[Stored data]
◇ ◇ ◇ ◇ ◇ ◇ ◇

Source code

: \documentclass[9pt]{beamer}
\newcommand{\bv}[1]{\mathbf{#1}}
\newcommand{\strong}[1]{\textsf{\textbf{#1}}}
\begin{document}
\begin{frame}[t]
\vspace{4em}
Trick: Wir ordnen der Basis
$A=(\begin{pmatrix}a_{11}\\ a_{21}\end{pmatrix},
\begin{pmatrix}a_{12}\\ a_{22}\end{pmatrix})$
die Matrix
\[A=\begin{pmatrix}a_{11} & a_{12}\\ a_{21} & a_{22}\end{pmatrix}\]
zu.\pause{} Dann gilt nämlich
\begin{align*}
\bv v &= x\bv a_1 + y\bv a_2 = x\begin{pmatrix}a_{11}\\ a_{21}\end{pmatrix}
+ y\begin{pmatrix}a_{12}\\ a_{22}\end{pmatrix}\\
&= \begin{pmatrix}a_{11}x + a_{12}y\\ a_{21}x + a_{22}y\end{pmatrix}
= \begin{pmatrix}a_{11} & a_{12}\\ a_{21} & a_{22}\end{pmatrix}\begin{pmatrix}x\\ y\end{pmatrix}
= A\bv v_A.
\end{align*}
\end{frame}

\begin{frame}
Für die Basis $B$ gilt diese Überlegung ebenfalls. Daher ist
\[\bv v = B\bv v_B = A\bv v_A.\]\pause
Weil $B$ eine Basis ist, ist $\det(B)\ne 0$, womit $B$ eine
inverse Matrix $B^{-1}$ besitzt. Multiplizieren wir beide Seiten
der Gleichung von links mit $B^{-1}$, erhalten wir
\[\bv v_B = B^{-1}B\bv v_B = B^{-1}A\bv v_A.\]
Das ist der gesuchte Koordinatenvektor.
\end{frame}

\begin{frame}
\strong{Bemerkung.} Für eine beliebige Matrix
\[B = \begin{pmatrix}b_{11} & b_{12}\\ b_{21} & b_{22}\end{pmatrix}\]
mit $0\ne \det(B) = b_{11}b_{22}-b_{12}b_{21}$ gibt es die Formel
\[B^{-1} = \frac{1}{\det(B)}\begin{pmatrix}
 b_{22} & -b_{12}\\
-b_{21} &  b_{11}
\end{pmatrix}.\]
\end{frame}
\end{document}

◇ ◇ ◇ ◇ ◇ ◇ ◇

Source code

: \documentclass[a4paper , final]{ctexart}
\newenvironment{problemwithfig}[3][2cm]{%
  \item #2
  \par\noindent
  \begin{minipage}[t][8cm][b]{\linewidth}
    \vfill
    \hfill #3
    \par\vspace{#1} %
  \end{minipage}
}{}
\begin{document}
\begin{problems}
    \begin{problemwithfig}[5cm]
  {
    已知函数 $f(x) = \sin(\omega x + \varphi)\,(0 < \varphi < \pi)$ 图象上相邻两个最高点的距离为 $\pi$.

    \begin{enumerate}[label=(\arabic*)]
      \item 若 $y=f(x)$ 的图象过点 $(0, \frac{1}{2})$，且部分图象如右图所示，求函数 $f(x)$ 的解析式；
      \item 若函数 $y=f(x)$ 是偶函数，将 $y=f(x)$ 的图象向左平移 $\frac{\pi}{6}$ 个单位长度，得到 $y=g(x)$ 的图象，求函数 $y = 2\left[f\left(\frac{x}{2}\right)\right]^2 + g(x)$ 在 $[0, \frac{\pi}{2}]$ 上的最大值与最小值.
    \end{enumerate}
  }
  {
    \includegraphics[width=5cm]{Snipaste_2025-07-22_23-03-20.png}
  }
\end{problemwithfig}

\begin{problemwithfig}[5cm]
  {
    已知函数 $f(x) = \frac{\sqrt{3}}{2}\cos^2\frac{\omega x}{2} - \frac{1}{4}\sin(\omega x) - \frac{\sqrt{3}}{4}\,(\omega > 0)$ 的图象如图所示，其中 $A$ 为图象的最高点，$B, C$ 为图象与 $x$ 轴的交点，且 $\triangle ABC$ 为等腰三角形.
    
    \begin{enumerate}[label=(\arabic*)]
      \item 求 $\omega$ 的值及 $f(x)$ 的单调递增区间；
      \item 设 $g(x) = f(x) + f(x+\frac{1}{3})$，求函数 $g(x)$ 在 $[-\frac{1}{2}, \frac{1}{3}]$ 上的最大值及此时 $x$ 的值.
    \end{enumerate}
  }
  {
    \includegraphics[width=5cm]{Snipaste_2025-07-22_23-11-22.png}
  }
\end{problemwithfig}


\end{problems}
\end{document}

◇ ◇ ◇ ◇ ◇ ◇ ◇

§ **Assignment**: Number of lines holding "problemwithfig" in the data: give it, with nothing else.

§ **Solution**: 5